总之,香港的社会服务经费来源是以政府资助为主,社会筹募为辅,并有其较为稳定的来源渠道和资助额度;而武汉的社区服务经费来源是以社区组织的自筹经费为主,外筹经费为辅,其经费来源和经费额度均不稳定。这些区别在一定程度上反映了香港与武汉两地经济发展的整体水平和管理体制的区别。

五、社区服务内容比较

与社会服务经费一样,这里所说的社区服务内容主要是指社会服务(香港)或社区服务(武汉)的内容。在这方面,香港与武汉既有相同之处,也有不同之点。

在香港,被列为社会服务内容或范畴的共有7个方面:(1)社会保障。此项服务是帮助解决社会上需要经济或物质援助的人渡过难关,满足其基本及特别需要。具体内容包括5大方面。(2)家庭及儿童福利服务。此项服务是协助家庭建立相互关怀的家庭关系,预防及处理个人及家庭问题,提供家庭需要的而家庭自身又无法满足的服务。具体内容包括23项。(3)青少年服务。此项服务旨在帮助青少年成为对社会负责及有贡献的一员。具体内容共分6个方面。(4)康复服务。此项服务旨在帮助残疾人融入社会,并在其自身条件下尽展其能,为社会作贡献。具体内容共有12项。(5)老人服务。此项服务旨在使60岁或以上的老人享有一个受尊重、有保障的晚年。具体内容涉及4个方面。(6)社区发展。此项服务旨在促进社群关系,在社区内建立团结精神,并鼓励个人参与解决社区问题,条求改善社区生活质量。具体内容包括3个方面。(7)违法者服务。此项服务旨在帮助违法者重归正途,协助他们改过自新,成为奉公守法的公民,并重新融入社会。具体内容涉及5个方面。

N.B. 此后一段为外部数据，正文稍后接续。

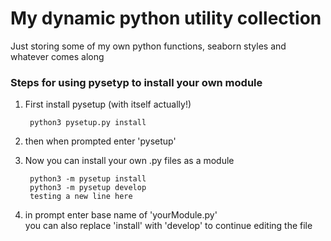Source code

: # My dynamic python utility collection

Just storing some of my own python functions, seaborn styles and whatever comes along


### Steps for using pysetyp to install your own module  

1. First install pysetup (with itself actually!)  

        python3 pysetup.py install  

2. then when prompted enter 'pysetup'  
3. Now you can install your own .py files as a module  

        python3 -m pysetup install  
        python3 -m pysetup develop  
        testing a new line here

4. in prompt enter base name of 'yourModule.py'  
you can also replace 'install' with 'develop' to continue editing the file  
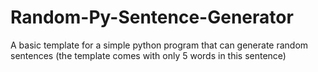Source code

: # Random-Py-Sentence-Generator
A basic template for a simple python program that can generate random sentences (the template comes with only 5 words in this sentence)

在武汉,被列为社区服务内容的也有七个方面:(1)老年人服务。此项服务旨在根据老年人的特殊需求开展老年人的服务,目标模式是使其老有所养、老有所医、老有所乐、老有所伴及老有所为。(2)残病人服务。此项服务主要针对残疾人在生活、婚姻、就业、受教育等方面存在的特殊困难而提供有关服务,以帮助残疾人和正常人一样享有其权利和行使其义务。(3)优抚对象服务。优抚对象主要指现役、伤残及退伍军人、烈士遗属、现役军人家属及军队离退休干部。此项服务主要是指社区发动和依靠社会力量为优抚对象排忧解难,尽可能满足他们的各种合理需求。(4)幼儿青少年服务。此项服务是指为幼儿青少年们的身心健康和成长发展提供各种帮助。(5)便民利民服务。此项服务是为了方便居民生活而提供各种有偿和无偿服务,这种服务是满足社区成员的生活需求。(6)家政教育和家务劳动服务。此项服务一方面通过举办各种形式的家政知识学习或辅导班,提高家庭成员的素质,协调家庭成员的关系,促进家庭方明建设;另一方面通过举办家务劳动服务站为居民的家庭生活提供支援性的补充服务,以帮助解决其临时困难或特殊困难。(7)民俗改革服务。此项服务主要是为居民的婚事丧事改革提供系列服务,以帮助居民克服和改革在其婚事和丧事中仍然存在的愚昧落后的习俗,倡导文明、健康、科学的生活方式。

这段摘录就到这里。